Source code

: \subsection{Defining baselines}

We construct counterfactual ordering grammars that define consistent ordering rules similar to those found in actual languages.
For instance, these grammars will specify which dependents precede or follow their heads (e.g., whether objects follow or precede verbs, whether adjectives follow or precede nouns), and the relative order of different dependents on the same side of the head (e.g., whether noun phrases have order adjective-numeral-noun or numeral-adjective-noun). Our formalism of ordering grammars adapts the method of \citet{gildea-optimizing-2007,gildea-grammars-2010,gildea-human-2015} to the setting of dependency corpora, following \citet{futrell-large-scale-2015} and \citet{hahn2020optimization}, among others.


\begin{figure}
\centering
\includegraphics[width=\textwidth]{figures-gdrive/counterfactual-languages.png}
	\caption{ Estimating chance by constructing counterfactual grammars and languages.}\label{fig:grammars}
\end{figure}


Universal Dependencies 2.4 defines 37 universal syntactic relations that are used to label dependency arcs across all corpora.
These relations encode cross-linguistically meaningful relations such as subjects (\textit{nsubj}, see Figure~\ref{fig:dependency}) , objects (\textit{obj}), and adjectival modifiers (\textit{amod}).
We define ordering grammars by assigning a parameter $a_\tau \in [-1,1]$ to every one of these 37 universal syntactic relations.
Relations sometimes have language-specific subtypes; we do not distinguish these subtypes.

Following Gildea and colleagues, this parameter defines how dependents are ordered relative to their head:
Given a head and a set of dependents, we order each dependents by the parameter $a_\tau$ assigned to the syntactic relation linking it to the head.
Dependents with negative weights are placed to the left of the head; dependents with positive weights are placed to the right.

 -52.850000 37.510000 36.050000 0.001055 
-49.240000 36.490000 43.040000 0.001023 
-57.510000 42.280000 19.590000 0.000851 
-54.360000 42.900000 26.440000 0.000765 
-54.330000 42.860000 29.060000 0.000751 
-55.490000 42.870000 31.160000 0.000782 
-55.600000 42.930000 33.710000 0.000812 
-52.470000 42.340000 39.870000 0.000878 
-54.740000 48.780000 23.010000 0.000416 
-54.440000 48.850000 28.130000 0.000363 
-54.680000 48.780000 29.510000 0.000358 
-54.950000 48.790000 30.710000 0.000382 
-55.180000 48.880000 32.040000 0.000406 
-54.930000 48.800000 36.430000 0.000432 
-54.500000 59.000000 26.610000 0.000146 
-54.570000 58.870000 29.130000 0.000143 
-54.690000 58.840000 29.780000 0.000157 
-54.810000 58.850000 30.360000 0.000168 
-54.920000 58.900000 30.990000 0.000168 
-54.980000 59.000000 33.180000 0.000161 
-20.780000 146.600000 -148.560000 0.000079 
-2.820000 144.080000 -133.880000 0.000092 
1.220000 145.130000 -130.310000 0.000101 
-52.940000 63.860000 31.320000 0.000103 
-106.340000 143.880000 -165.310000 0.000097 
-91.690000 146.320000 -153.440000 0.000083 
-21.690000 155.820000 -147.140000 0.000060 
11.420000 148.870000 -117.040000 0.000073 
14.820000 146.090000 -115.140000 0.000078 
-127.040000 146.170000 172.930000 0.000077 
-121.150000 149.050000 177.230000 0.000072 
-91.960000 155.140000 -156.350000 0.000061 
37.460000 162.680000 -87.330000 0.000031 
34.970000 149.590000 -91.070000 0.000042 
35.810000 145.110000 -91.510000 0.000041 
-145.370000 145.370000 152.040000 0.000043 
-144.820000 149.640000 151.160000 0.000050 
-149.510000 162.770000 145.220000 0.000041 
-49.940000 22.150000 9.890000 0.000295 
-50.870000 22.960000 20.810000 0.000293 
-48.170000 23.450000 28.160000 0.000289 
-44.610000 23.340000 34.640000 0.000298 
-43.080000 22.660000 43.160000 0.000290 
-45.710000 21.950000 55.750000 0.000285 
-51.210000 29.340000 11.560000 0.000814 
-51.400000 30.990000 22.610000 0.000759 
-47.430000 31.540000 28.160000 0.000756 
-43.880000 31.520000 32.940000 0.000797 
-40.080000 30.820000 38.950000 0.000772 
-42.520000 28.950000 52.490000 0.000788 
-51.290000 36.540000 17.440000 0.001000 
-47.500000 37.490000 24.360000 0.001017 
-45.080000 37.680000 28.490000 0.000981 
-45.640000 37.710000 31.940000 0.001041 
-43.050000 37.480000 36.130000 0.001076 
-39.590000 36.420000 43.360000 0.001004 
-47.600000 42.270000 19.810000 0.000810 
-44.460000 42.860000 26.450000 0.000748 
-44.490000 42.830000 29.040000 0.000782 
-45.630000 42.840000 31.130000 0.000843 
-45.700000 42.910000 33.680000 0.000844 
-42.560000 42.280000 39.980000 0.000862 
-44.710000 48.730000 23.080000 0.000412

□ □ □ □ □ □ □

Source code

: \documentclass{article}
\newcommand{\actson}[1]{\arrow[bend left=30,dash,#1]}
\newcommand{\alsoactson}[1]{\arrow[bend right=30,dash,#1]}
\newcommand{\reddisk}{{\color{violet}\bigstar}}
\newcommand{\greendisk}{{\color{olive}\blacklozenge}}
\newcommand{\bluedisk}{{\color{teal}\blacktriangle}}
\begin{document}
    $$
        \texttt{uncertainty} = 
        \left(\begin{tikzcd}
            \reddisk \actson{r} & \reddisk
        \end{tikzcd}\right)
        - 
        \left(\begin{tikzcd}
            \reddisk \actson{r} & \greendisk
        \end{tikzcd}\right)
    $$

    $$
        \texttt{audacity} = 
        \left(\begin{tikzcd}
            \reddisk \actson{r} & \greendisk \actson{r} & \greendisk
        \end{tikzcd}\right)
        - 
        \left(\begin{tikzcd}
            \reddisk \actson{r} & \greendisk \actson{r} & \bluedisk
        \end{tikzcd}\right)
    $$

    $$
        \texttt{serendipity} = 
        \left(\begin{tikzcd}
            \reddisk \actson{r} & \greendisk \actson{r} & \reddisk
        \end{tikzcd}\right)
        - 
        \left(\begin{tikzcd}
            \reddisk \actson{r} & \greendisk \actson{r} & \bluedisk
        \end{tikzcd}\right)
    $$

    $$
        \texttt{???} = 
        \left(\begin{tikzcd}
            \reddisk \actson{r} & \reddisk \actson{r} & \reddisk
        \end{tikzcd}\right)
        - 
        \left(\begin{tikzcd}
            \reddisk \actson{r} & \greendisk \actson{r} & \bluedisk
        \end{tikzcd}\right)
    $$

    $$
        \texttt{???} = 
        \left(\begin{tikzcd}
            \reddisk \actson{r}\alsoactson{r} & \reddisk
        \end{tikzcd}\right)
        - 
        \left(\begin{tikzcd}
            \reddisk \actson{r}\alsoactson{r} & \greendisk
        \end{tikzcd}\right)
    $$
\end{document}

□ □ □ □ □ □ □

The task: Only the lines above from the line with "-42.520000 28.950000 52.490000 0.000788" to the line with "-44.710000 48.730000 23.080000 0.000412", those two lines included, should be reproduced exactly.

Response to this exercise:
-42.520000 28.950000 52.490000 0.000788 
-51.290000 36.540000 17.440000 0.001000 
-47.500000 37.490000 24.360000 0.001017 
-45.080000 37.680000 28.490000 0.000981 
-45.640000 37.710000 31.940000 0.001041 
-43.050000 37.480000 36.130000 0.001076 
-39.590000 36.420000 43.360000 0.001004 
-47.600000 42.270000 19.810000 0.000810 
-44.460000 42.860000 26.450000 0.000748 
-44.490000 42.830000 29.040000 0.000782 
-45.630000 42.840000 31.130000 0.000843 
-45.700000 42.910000 33.680000 0.000844 
-42.560000 42.280000 39.980000 0.000862 
-44.710000 48.730000 23.080000 0.000412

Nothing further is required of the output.